Are any of you like me and think in pictures?


Waterpark. What did you just think of? Was it a huge place? Lots of slides? The giant bucket thing? Or maybe something lower scale—perhaps a quaint little local spot you went to as a kid.


Old. Did you immediately think of how your joints “ain’t how they used to be?” Perhaps you think about great times or painful times now past. Perhaps you think of an antique treasure—some priceless manuscript or perhaps a childhood toy that is no longer made. To some degree, everyone thinks or communicates with pictures, and I think that’s part of why God gives us pictures in the Bible.


We need to be careful in our approach, however, to pictures in the Bible. Bible pictures should never be interpreted beyond authorial intent! “The Lord is my shepherd,” says Psalm 23. Praise God! But remember, that Psalm tells us how to think of Him as a shepherd. (Borrowing here as I first heard this from Kevin Bauder) This doesn’t mean the Lord fleeces his sheep! He’s not going to cut us up and make stew! Bible pictures have their own unique purposes in any given passage and should not be abused.

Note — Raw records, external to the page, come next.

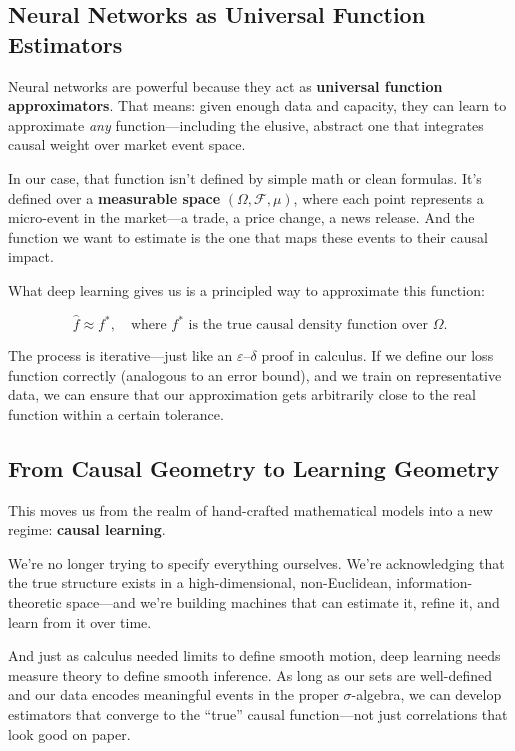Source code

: \subsection{Neural Networks as Universal Function Estimators}

Neural networks are powerful because they act as \textbf{universal function approximators}. That means: given enough data and capacity, they can learn to approximate \textit{any} function—including the elusive, abstract one that integrates causal weight over market event space.

In our case, that function isn't defined by simple math or clean formulas. It's defined over a \textbf{measurable space} \( (\Omega, \mathcal{F}, \mu) \), where each point represents a micro-event in the market—a trade, a price change, a news release. And the function we want to estimate is the one that maps these events to their causal impact.

What deep learning gives us is a principled way to approximate this function:

\[
\hat{f} \approx f^*, \quad \text{where } f^* \text{ is the true causal density function over } \Omega.
\]

The process is iterative—just like an \(\varepsilon\)--\(\delta\) proof in calculus. If we define our loss function correctly (analogous to an error bound), and we train on representative data, we can ensure that our approximation gets arbitrarily close to the real function within a certain tolerance.

\subsection{From Causal Geometry to Learning Geometry}

This moves us from the realm of hand-crafted mathematical models into a new regime: \textbf{causal learning}.

We're no longer trying to specify everything ourselves. We're acknowledging that the true structure exists in a high-dimensional, non-Euclidean, information-theoretic space—and we're building machines that can estimate it, refine it, and learn from it over time.

And just as calculus needed limits to define smooth motion, deep learning needs measure theory to define smooth inference. As long as our sets are well-defined and our data encodes meaningful events in the proper \(\sigma\)-algebra, we can develop estimators that converge to the ``true'' causal function—not just correlations that look good on paper.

I’ve heard such abuses from preachers with the parable of the sower, or distorted with even greater frequency, Jesus’ teaching on salt and light. I’m sorry, but no sermon needs an exposé on the detailed processes of salt mine operation, the chemical breakdown of salt, and the 347+ uses of salt today. That is going way outside of Jesus’ teaching! Salt is good (so say Luke and Mark), so we have the interpretation of distinctiveness; being different; flavor. Then (Matt. 5:13) some salt loses that “saltiness.” Nobody wants to have flavorless granules on their food. That’s gross. Useless. What’s the application? Be distinctly Christlike. Be eternally useful. You belong to Christ, not the world. Act like it. The interpretation should not go much further (if any further) than that!


Where is this series going? I was recently struck in my reading of Colossians 1 by the many pictures of Christ. Believers have to add to their knowledge of God and Christ. This correct knowledge leads to correct living. The beginning of Colossians pictures Christ as King, Redeemer, Visible of the Invisible God, Firstborn, Eternal, Sustainer, Authority, and Peacemaker/Reconciler. Each of these terms, with their unique associated picture, help us to know and follow the Christ of the Bible. More to come on that—I hope these pictures will help you like they helped me, and that you’ll be encouraged to properly understand the pictures given to us by God in the Bible.